1. Normal Pregnancy Physiology

Day 1: Fertilization; repetitive cell division begins

Day 3: Blastocyst enters uteine cavity

Day 6: Implantation of embryo; early placenta begins to form from trophoblastic cells and produces B-hCG

Day 9: Early lacunae form in placenta

Day 17: Beginning of maternal-fetal circulation; CNS begins to develop

Week 3: Heart begins to form

Week 4: GIT begins to form

Week 5: Early lungs begin to form

Week 6: Reproductive system begins to differentiate; limbs began to develop

Week 9: Kidneys began to function

Week 12: Easy to distinguish fetal sex; biliary system begins to form

Week 17: Early detectable fetal movement

Week 20: Pancreas begins to function

Week 24: Surfactant production begins; Finger nails present, earliest chance of survival with premature birth.

Week 28: Eyes open; Hair develops

Week 30: Chubby body appearance resembling mature form

Week 32: Fetus usually survives if born prematurely

Week 35: Firm grasp

Week 37: CNS matures

Week 38: Fetus considered full term




___________________
Experience is a hard teacher because she gives the test first, and the lesson afterwards.

  #2

Normal Changes in Maternal Physiology during Pregnancy

__________________________________________________

CVS:

-CO increases 40% with assoc. increase in SV (10-30%) and HR (12-18 bpm)

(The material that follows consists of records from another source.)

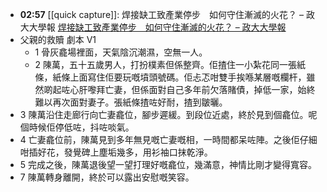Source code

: - **02:57** [[quick capture]]: 焊接缺工致產業停步　如何守住漸滅的火花？ – 政大大學報 [焊接缺工致產業停步　如何守住漸滅的火花？ – 政大大學報](https://unews.nccu.edu.tw/unews/%E7%84%8A%E6%8E%A5%E7%BC%BA%E5%B7%A5%E8%87%B4%E7%94%A2%E6%A5%AD%E5%81%9C%E6%AD%A5%E3%80%80%E5%A6%82%E4%BD%95%E5%AE%88%E4%BD%8F%E6%BC%B8%E6%BB%85%E7%9A%84%E7%81%AB%E8%8A%B1%EF%BC%9F/)
- 父親的救贖 劇本 V1
	- 1 骨灰龕場裡面，天氣陰沉潮濕，空無一人。
	- 2 陳萬，五十五歲男人，打扮樸素但係整齊。佢揸住一小紮花同一張紙條，紙條上面寫住佢要玩嘅墳頭號碼。佢忐忑咁雙手挨喺某層嘅欄杆，雖然啲起咗心肝嚟拜亡妻，但係面對自己多年前欠落賭債，掉低一家，始終難以再次面對妻子。張紙條揸咗好耐，揸到皺曬。
- 3 陳萬沿住走廊行向亡妻龕位，腳步遲緩。到段位近處，終於見到個龕位。呢個時候佢停低咗，抖咗啖氣。
- 4 亡妻龕位前，陳萬見到多年無見嘅亡妻嘅相，一時間都呆咗陣。之後佢仔細咁插好花，發覺碑上塵垢幾多，用衫袖口抹乾淨。
- 5 完成之後，陳萬退後望一望打理好嘅龕位，幾滿意，神情比剛才變得寬容。
- 7 陳萬轉身離開，終於可以露出安慰嘅笑容。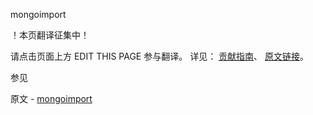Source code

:  mongoimport

 ！本页翻译征集中！

请点击页面上方 EDIT THIS PAGE 参与翻译。
详见：
[贡献指南]( https://github.com/JinMuInfo/MongoDB-Manual-zh/blob/master/CONTRIBUTING.md )、
[原文链接](  https://docs.mongodb.com/manual/reference/program/mongoimport/  )。

 参见

原文 - [mongoimport]( https://docs.mongodb.com/manual/reference/program/mongoimport/ )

-Systolic murmur may be heard b/c of increased CO

- Myocardial O2 demands increase

-Systolic and diastolic BP decrease slightly

- Uterus displaces heart slightly superiorly

Respiratory:

- Uterus displaces diaphragm superiorly and causes decrease of residual volume,

functional residual capacity, and ERV.

- Total body O2 consumption increases 20%

- TV increases 40 % with associated increase in minute ventilation b/c of stim by

progesterone.

- pCO2 decreases to ~30 mm Hg; Dyspnea is frequent complaint despite increased

minute ventilation and normal rate.

Renal:

-RPF and GFR increase 40%

-Decrease BUN & Crea

-Increased renal loss of bicarbonate to compensate for respiratory alkalosis

- Blood and interstitial fluid volume increase

Endocrine:

-Nondiabetic hyperinsulinemia with associated wild glucose intolerance

-Production oh HPL contributes to glucose intolerance by interfering with insulin

activity.

-Fasting triglycerides increase

-Cortisol increases

Hematologic:

-Increase RBC production

-Hematocrit decreases b/c of increased blood volume

-Hypercoagulable state

GIT:

-Increased salivation

-Decreased gastric mobility


___________________
Experience is a hard teacher because she gives the test first, and the lesson afterwards.

  #3

Important Nutritional Demands during Pregnancy

___________________________________________

Calcium

Increased Need:
1000-1300 mg/day (50% increase)

Reason for Need:
Lactation reserves; Increased utilization by fetus

Effects of Insufficiency:
Impaired maternal bone mineralization; HTN; Premature birth; LBW

Fluids

Increased Need:
Adequate hydration important

Reason for Need:
Increased total-fetal fluid volume

Effects of Insufficiency:
Relative dehydration

Folate:

Increased Need:
.8-1 mg/day (start 4 wks before attempted conception)

Reason for Need:
Normal fetal neural tube development

Effects of Insufficiency:
Neural tube defects

Iron:

Increased Need: 30 mg/day (100% increase)

Reason for Need:
RBC production

Effects of Insufficiency:
Maternal anemia, premature birth, LBW, maternal cardiac complications

Protein:

Increased Need:
60g/day (30% increase)

Reason for Need:
Additional needs of maternal, fetal, and placental tissue

Effects of Insufficiency:
Impaired fetal and placental growth


___________________
Experience is a hard teacher because she gives the test first, and the lesson afterwards.

  #4

- Teratogens will either kill the fetus or have no effect within the initial 2 wk gestation. They can cause abnormal organ development b/w 2 and 12 weeks.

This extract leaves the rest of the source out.